For sure you can say that the recursive implementation is the worse. This is because it is easy to prove that to compute $f_n$, a number of $O(f_n)$ additions (and therefore also function calls) are needed1.

From a practical perspective, the recursive algorithm becomes impractical when computing even small instances. The figure below shows execution time that took to run the recursive algorithm to compute ${f_n}$ where $n$ is the Fibonacci index number. I implemented the same algorithm in both C++ and javascript for comparison. Although C++ is the fastest, both algorithms present what it looks like an exponential growth of the execution time as instance size increases2.

The complexity of the iterative algorithm (C++, javascript) is only $O(n)$1 and therefore it is efficient in generating Fibonacci sequence. The closed-form can be seen as evaluating a n-order polynomial and therefore I would also expect a complexity of $O(n)$3.

The highest number I was able to compute with a double float number in C++ was $f_{1476} = 1.3069892237633987e+308$ and it took about 5 ms for both iterative and closed-form algorithms. For javascript, nodejs took about 150 ms for both types of algorithms.

You can argue that the closed-form form is not only efficient but also aesthetically more pleasing. However, there is more than mere beauty in it, because it also allows us to deduce that the Fibonacci series growth exponentially

\[\lim_{n \rightarrow \infty} \frac{\sqrt{5}f_n}{\varphi^n} = 1,\]

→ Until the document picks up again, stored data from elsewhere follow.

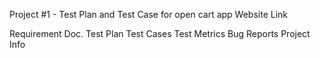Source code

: Project #1 - Test Plan and Test Case for open cart app Website Link

Requirement Doc.
Test Plan
Test Cases
Test Metrics
Bug Reports
Project Info
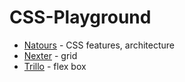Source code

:# CSS-Playground

* [Natours](https://stefan-malcek.github.io/CSS-Playground/Natours/index.html) - CSS features, architecture
* [Nexter](https://stefan-malcek.github.io/CSS-Playground/Nexter/index.html) - grid
* [Trillo](https://stefan-malcek.github.io/CSS-Playground/Trillo/index.html) - flex box
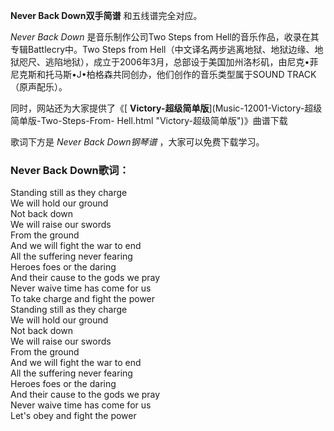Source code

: 

**Never Back Down双手简谱** 和五线谱完全对应。

_Never Back Down_ 是音乐制作公司Two Steps from Hell的音乐作品，收录在其专辑Battlecry中。Two Steps
from
Hell（中文译名两步逃离地狱、地狱边缘、地狱咫尺、逃陷地狱），成立于2006年3月，总部设于美国加州洛杉矶，由尼克•菲尼克斯和托马斯•J•柏格森共同创办，他们创作的音乐类型属于SOUND
TRACK（原声配乐）。

同时，网站还为大家提供了《[ **Victory-超级简单版**](Music-12001-Victory-超级简单版-Two-Steps-From-
Hell.html "Victory-超级简单版")》曲谱下载

歌词下方是 _Never Back Down钢琴谱_ ，大家可以免费下载学习。

### Never Back Down歌词：

Standing still as they charge  
We will hold our ground  
Not back down  
We will raise our swords  
From the ground  
And we will fight the war to end  
All the suffering never fearing  
Heroes foes or the daring  
And their cause to the gods we pray  
Never waive time has come for us  
To take charge and fight the power  
Standing still as they charge  
We will hold our ground  
Not back down  
We will raise our swords  
From the ground  
And we will fight the war to end  
All the suffering never fearing  
Heroes foes or the daring  
And their cause to the gods we pray  
Never waive time has come for us  
Let's obey and fight the power

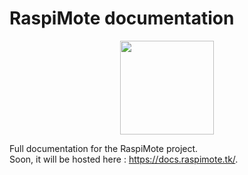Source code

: # RaspiMote documentation

<div align="center">
  <img src="https://github.com/RaspiMote/RaspiMote/raw/main/logo/RaspiMote_logo_500px.png" width="150">
</div>

Full documentation for the RaspiMote project.  
Soon, it will be hosted here : https://docs.raspimote.tk/.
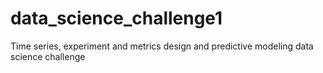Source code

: # data_science_challenge1
Time series, experiment and metrics design and predictive modeling data science challenge

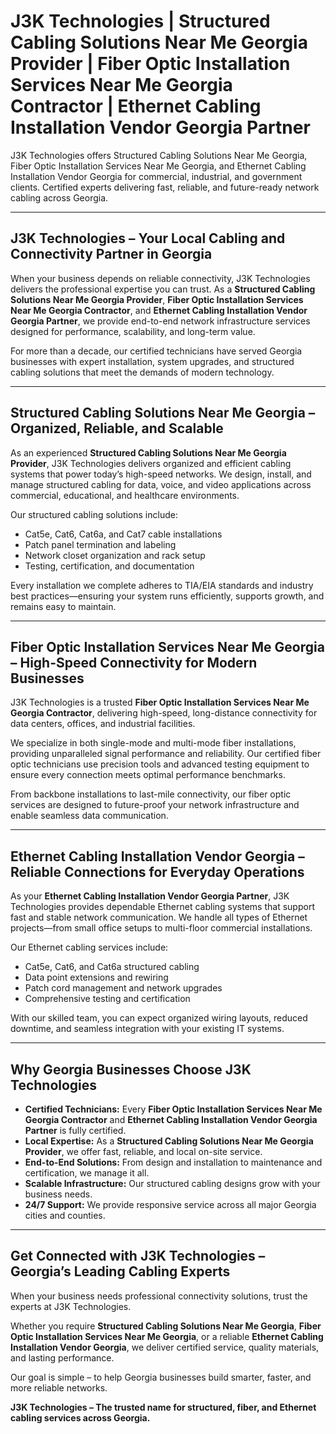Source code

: # J3K Technologies | Structured Cabling Solutions Near Me Georgia Provider | Fiber Optic Installation Services Near Me Georgia Contractor | Ethernet Cabling Installation Vendor Georgia Partner


J3K Technologies offers Structured Cabling Solutions Near Me Georgia, Fiber Optic Installation Services Near Me Georgia, and Ethernet Cabling Installation Vendor Georgia for commercial, industrial, and government clients. Certified experts delivering fast, reliable, and future-ready network cabling across Georgia.

---

## J3K Technologies – Your Local Cabling and Connectivity Partner in Georgia  

When your business depends on reliable connectivity, J3K Technologies delivers the professional expertise you can trust. As a **Structured Cabling Solutions Near Me Georgia Provider**, **Fiber Optic Installation Services Near Me Georgia Contractor**, and **Ethernet Cabling Installation Vendor Georgia Partner**, we provide end-to-end network infrastructure services designed for performance, scalability, and long-term value.  

For more than a decade, our certified technicians have served Georgia businesses with expert installation, system upgrades, and structured cabling solutions that meet the demands of modern technology.  

---

## Structured Cabling Solutions Near Me Georgia – Organized, Reliable, and Scalable  

As an experienced **Structured Cabling Solutions Near Me Georgia Provider**, J3K Technologies delivers organized and efficient cabling systems that power today’s high-speed networks. We design, install, and manage structured cabling for data, voice, and video applications across commercial, educational, and healthcare environments.  

Our structured cabling solutions include:  
- Cat5e, Cat6, Cat6a, and Cat7 cable installations  
- Patch panel termination and labeling  
- Network closet organization and rack setup  
- Testing, certification, and documentation  

Every installation we complete adheres to TIA/EIA standards and industry best practices—ensuring your system runs efficiently, supports growth, and remains easy to maintain.  

---

## Fiber Optic Installation Services Near Me Georgia – High-Speed Connectivity for Modern Businesses  

J3K Technologies is a trusted **Fiber Optic Installation Services Near Me Georgia Contractor**, delivering high-speed, long-distance connectivity for data centers, offices, and industrial facilities.  

We specialize in both single-mode and multi-mode fiber installations, providing unparalleled signal performance and reliability. Our certified fiber optic technicians use precision tools and advanced testing equipment to ensure every connection meets optimal performance benchmarks.  

From backbone installations to last-mile connectivity, our fiber optic services are designed to future-proof your network infrastructure and enable seamless data communication.  

---

## Ethernet Cabling Installation Vendor Georgia – Reliable Connections for Everyday Operations  

As your **Ethernet Cabling Installation Vendor Georgia Partner**, J3K Technologies provides dependable Ethernet cabling systems that support fast and stable network communication. We handle all types of Ethernet projects—from small office setups to multi-floor commercial installations.  

Our Ethernet cabling services include:  
- Cat5e, Cat6, and Cat6a structured cabling  
- Data point extensions and rewiring  
- Patch cord management and network upgrades  
- Comprehensive testing and certification  

With our skilled team, you can expect organized wiring layouts, reduced downtime, and seamless integration with your existing IT systems.  

---

## Why Georgia Businesses Choose J3K Technologies  

- **Certified Technicians:** Every **Fiber Optic Installation Services Near Me Georgia Contractor** and **Ethernet Cabling Installation Vendor Georgia Partner** is fully certified.  
- **Local Expertise:** As a **Structured Cabling Solutions Near Me Georgia Provider**, we offer fast, reliable, and local on-site service.  
- **End-to-End Solutions:** From design and installation to maintenance and certification, we manage it all.  
- **Scalable Infrastructure:** Our structured cabling designs grow with your business needs.  
- **24/7 Support:** We provide responsive service across all major Georgia cities and counties.  

---

## Get Connected with J3K Technologies – Georgia’s Leading Cabling Experts  

When your business needs professional connectivity solutions, trust the experts at J3K Technologies.  

Whether you require **Structured Cabling Solutions Near Me Georgia**, **Fiber Optic Installation Services Near Me Georgia**, or a reliable **Ethernet Cabling Installation Vendor Georgia**, we deliver certified service, quality materials, and lasting performance.  

Our goal is simple – to help Georgia businesses build smarter, faster, and more reliable networks.  

**J3K Technologies – The trusted name for structured, fiber, and Ethernet cabling services across Georgia.**
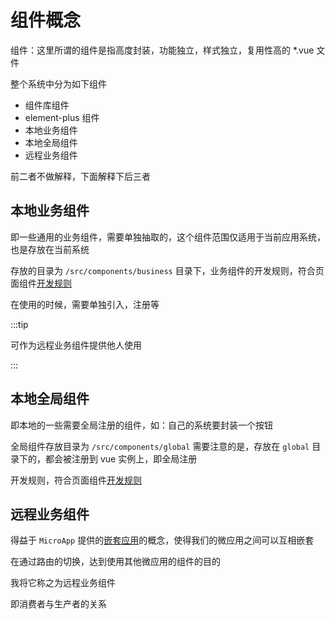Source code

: # 组件概念

组件：这里所谓的组件是指高度封装，功能独立，样式独立，复用性高的 \*.vue 文件

整个系统中分为如下组件

* 组件库组件
* element-plus 组件
* 本地业务组件
* 本地全局组件
* 远程业务组件

前二者不做解释，下面解释下后三者

## 本地业务组件

即一些通用的业务组件，需要单独抽取的，这个组件范围仅适用于当前应用系统，也是存放在当前系统

存放的目录为 `/src/components/business` 目录下，业务组件的开发规则，符合页面组件[开发规则](./pages.md#页面组件规范)

在使用的时候，需要单独引入，注册等

:::tip

可作为远程业务组件提供他人使用

:::

## 本地全局组件

即本地的一些需要全局注册的组件，如：自己的系统要封装一个按钮

全局组件存放目录为 `/src/components/global` 需要注意的是，存放在 `global` 目录下的，都会被注册到 vue 实例上，即全局注册

开发规则，符合页面组件[开发规则](./pages.md#页面组件规范)

## 远程业务组件

得益于 `MicroApp` 提供的[嵌套应用](https://micro-zoe.github.io/micro-app/docs.html#/zh-cn/nest)的概念，使得我们的微应用之间可以互相嵌套

在通过路由的切换，达到使用其他微应用的组件的目的

我将它称之为远程业务组件

即消费者与生产者的关系
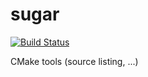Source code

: # sugar
[![Build Status](https://drone.io/github.com/ruslo/sugar/status.png)](https://drone.io/github.com/ruslo/sugar/latest)

CMake tools (source listing, ...)
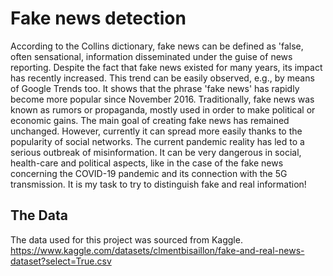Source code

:# Fake news detection

According to the Collins dictionary, fake news can be defined as 'false, often sensational, information disseminated under the guise of news reporting. Despite the fact that fake news existed for many years, its impact has recently increased. This trend can be easily observed, e.g., by means of Google Trends too. It shows that the phrase 'fake news' has rapidly become more popular since November 2016. Traditionally, fake news was known as rumors or propaganda, mostly used in order to make political or economic gains. The main goal of creating fake news has remained unchanged. However, currently it can spread more easily thanks to the popularity of social networks. The current pandemic reality has led to a serious outbreak of misinformation. It can be very dangerous in social, health-care and political aspects, like in the case of the fake news concerning the COVID-19 pandemic and its connection with the 5G transmission. It is my task to try to distinguish fake and real information!

## The Data

The data used for this project was sourced from Kaggle.
https://www.kaggle.com/datasets/clmentbisaillon/fake-and-real-news-dataset?select=True.csv
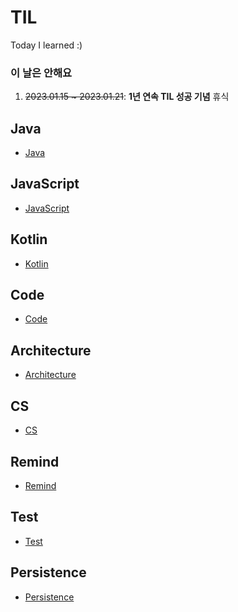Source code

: # TIL
Today I learned :)

### 이 날은 안해요
1. ~~2023.01.15 ~ 2023.01.21~~: **1년 연속 TIL 성공 기념** 휴식

## Java
* [Java](https://github.com/injuk/TIL/blob/master/Java/Java.md)

## JavaScript
* [JavaScript](https://github.com/injuk/TIL/blob/master/JavaScript/JavaScript.md)

## Kotlin
* [Kotlin](https://github.com/injuk/TIL/blob/master/Kotlin/Kotlin.md)

## Code
* [Code](https://github.com/injuk/TIL/blob/master/Code/Code.md)

## Architecture
* [Architecture](https://github.com/injuk/TIL/blob/master/Architecture/Architecture.md)

## CS
* [CS](https://github.com/injuk/TIL/blob/master/CS/CS.md)

## Remind
* [Remind](https://github.com/injuk/TIL/blob/master/Remind/Remind.md)

## Test
* [Test](https://github.com/injuk/TIL/blob/master/Test/Test.md)

## Persistence
* [Persistence](https://github.com/injuk/TIL/blob/master/Persistence/Persistence.md)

and therefore, it can be proved that recursive implementation of the Fibonacci sequence has exponential complexity or $O(\varphi^n)$.

References

  1. Adam Drozdek, Data Structures, and Algorithms in C++, chap 5. $O(\cdot)$ notation represents the asymptotic execution in time (sometimes also in memory space) of an algorithm for large instances. This is commonly referred as the algorithm complexity, see Big O notation for more information.  2

  2. Be aware the plot is in logarithmic scale, and therefore a linear growth in that scale is, in reality, an exponential growth! 

  3. Computational complexity of mathematical operations.